Segment Start: RECORDS SUPPLIED

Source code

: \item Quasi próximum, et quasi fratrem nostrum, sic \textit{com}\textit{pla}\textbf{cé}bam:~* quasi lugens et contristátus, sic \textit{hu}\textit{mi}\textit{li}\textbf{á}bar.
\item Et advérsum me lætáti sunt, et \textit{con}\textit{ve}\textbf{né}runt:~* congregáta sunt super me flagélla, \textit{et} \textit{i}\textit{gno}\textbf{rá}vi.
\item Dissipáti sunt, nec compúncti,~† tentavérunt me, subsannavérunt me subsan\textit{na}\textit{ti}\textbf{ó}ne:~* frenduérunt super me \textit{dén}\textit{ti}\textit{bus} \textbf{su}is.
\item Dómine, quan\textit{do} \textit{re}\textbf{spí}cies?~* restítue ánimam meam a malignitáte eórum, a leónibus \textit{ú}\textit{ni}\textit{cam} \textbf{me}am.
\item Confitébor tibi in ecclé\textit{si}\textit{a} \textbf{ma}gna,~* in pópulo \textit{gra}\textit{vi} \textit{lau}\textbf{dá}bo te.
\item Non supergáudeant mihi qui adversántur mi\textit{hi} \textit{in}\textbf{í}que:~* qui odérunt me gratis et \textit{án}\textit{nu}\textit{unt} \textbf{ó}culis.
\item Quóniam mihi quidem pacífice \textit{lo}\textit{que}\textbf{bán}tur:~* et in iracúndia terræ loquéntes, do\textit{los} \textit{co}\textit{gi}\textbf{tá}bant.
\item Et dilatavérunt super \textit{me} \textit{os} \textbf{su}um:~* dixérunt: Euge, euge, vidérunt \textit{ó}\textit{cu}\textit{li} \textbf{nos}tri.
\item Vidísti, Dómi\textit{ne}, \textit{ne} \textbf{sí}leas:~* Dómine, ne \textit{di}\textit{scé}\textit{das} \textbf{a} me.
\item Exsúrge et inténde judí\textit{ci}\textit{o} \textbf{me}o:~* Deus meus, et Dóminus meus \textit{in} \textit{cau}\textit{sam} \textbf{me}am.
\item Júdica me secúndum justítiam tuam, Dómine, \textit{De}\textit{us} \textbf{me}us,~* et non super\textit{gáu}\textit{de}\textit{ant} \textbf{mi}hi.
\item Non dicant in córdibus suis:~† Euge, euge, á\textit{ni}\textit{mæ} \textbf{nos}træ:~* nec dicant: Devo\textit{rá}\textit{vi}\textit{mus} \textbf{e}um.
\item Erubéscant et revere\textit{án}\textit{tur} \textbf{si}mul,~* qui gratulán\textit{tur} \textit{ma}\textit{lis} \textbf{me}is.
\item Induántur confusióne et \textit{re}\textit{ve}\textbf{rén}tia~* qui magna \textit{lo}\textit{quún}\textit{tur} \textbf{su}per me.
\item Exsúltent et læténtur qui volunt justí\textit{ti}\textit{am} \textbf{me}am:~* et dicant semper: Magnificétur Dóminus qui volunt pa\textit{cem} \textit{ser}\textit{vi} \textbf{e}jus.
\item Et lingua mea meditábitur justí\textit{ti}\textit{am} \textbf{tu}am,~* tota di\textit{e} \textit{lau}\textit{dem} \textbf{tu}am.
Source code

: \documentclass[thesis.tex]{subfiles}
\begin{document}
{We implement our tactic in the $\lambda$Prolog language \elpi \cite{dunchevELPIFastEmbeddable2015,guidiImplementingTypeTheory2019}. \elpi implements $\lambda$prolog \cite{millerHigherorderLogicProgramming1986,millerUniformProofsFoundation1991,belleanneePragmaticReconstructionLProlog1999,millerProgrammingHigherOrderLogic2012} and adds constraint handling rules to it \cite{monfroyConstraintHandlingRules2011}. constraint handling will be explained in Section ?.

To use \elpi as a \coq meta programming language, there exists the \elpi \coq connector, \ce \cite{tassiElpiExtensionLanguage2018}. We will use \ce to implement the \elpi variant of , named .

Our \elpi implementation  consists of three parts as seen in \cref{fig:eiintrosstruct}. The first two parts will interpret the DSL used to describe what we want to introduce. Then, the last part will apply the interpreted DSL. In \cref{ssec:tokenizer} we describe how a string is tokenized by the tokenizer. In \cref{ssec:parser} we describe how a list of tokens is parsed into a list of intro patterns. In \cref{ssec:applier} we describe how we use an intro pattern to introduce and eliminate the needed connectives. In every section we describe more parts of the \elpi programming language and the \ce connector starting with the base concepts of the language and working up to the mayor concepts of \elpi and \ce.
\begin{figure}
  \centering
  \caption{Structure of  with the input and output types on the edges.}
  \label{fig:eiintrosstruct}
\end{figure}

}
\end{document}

Segment End: RECORDS SUPPLIED

WHAT NEEDS TO BE DONE.
Take the entries above and copy out all lines with the string "Euge".

WRITTEN RESPONSE.
\item Et dilatavérunt super \textit{me} \textit{os} \textbf{su}um:~* dixérunt: Euge, euge, vidérunt \textit{ó}\textit{cu}\textit{li} \textbf{nos}tri.
\item Non dicant in córdibus suis:~† Euge, euge, á\textit{ni}\textit{mæ} \textbf{nos}træ:~* nec dicant: Devo\textit{rá}\textit{vi}\textit{mus} \textbf{e}um.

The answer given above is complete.